7 thoughts on “Escaping Oklahoma’s Female Prison Epidemic: NBC Left Field”

  1. I find it interesting that this story didn't comment on the comparison between male and female incarceration rates in US states. According to the US Dept. of Justice statistics the overall incarceration rate in Oklahoma is 1300 per 100,000 adults. That's well above the country's overall average. This story indicates the female incarceration rate is 151 per 100,000, though it is unclear if that is per 100,000 women, or 100,000 adults. However, no matter how the numbers are compared, it is apparent the male incarceration rate is overwhelmingly higher than that of females. Nor sure how the male incarceration rate does not qualify as an "epidemic" deserving of attention. I would guess that men being in jail is less likely to secure views or sympathy. But I am willing to bet that solving incarceration rates for both genders is likely to be a better overall outcome than just focusing on one.

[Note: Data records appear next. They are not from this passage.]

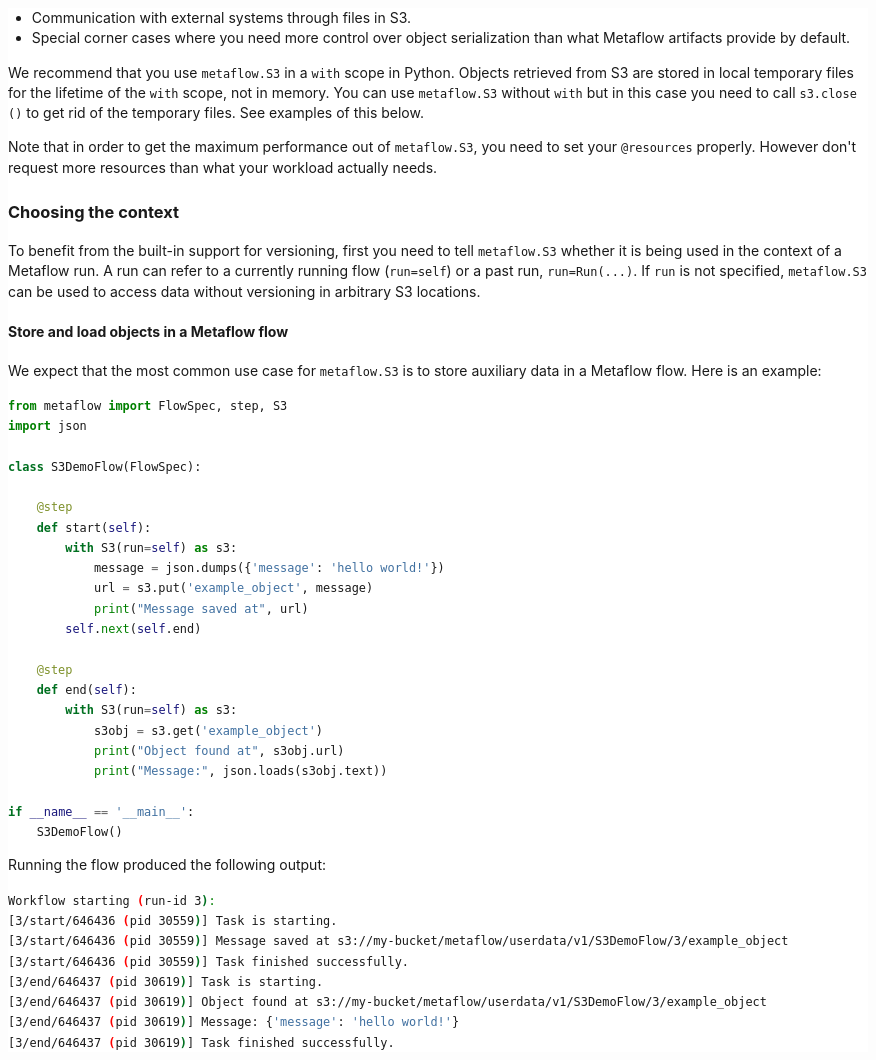 * Communication with external systems through files in S3.
* Special corner cases where you need more control over object serialization than what Metaflow artifacts provide by default.

We recommend that you use `metaflow.S3` in a `with` scope in Python. Objects retrieved from S3 are stored in local temporary files for the lifetime of the `with` scope, not in memory. You can use `metaflow.S3` without `with` but in this case you need to call `s3.close()` to get rid of the temporary files. See examples of this below.

Note that in order to get the maximum performance out of `metaflow.S3`, you need to set your `@resources` properly. However don't request more resources than what your workload actually needs.

### Choosing the context

To benefit from the built-in support for versioning, first you need to tell `metaflow.S3` whether it is being used in the context of a Metaflow run. A run can refer to a currently running flow (`run=self`) or a past run, `run=Run(...)`. If `run` is not specified, `metaflow.S3` can be used to access data without versioning in arbitrary S3 locations.

#### **Store and load objects in a Metaflow flow**

We expect that the most common use case for `metaflow.S3` is to store auxiliary data in a Metaflow flow. Here is an example:

```python
from metaflow import FlowSpec, step, S3
import json

class S3DemoFlow(FlowSpec):

    @step
    def start(self):
        with S3(run=self) as s3:
            message = json.dumps({'message': 'hello world!'})
            url = s3.put('example_object', message)
            print("Message saved at", url)
        self.next(self.end)

    @step
    def end(self):
        with S3(run=self) as s3:
            s3obj = s3.get('example_object')
            print("Object found at", s3obj.url)
            print("Message:", json.loads(s3obj.text))

if __name__ == '__main__':
    S3DemoFlow()
```

Running the flow produced the following output:

```bash
Workflow starting (run-id 3):
[3/start/646436 (pid 30559)] Task is starting.
[3/start/646436 (pid 30559)] Message saved at s3://my-bucket/metaflow/userdata/v1/S3DemoFlow/3/example_object
[3/start/646436 (pid 30559)] Task finished successfully.
[3/end/646437 (pid 30619)] Task is starting.
[3/end/646437 (pid 30619)] Object found at s3://my-bucket/metaflow/userdata/v1/S3DemoFlow/3/example_object
[3/end/646437 (pid 30619)] Message: {'message': 'hello world!'}
[3/end/646437 (pid 30619)] Task finished successfully.
```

  2. Wow. Being a woman from Oklahoma I found this very interesting. I moved to Florida when I was 16 and that may have saved me. My first time using drugs was when I was 12 also. My cousin (female) has been in and out of jail and prison for many many years and she has 2 children. She's currently in prison serving her longest term yet. I know sooo many males and females who are doing the same thing. It's sad. I love the state of Oklahoma? Much more than Florida. But I'm glad I got away.

  3. I live in the ozarks in Oklahoma, meth everywhere and all ages. Folks look like shit with bad teeth, obese and a don't give a crap attitude. The young seem retarded on a whole with no future. Prison helps a lot to dry folks out and give them a break from tweeter like.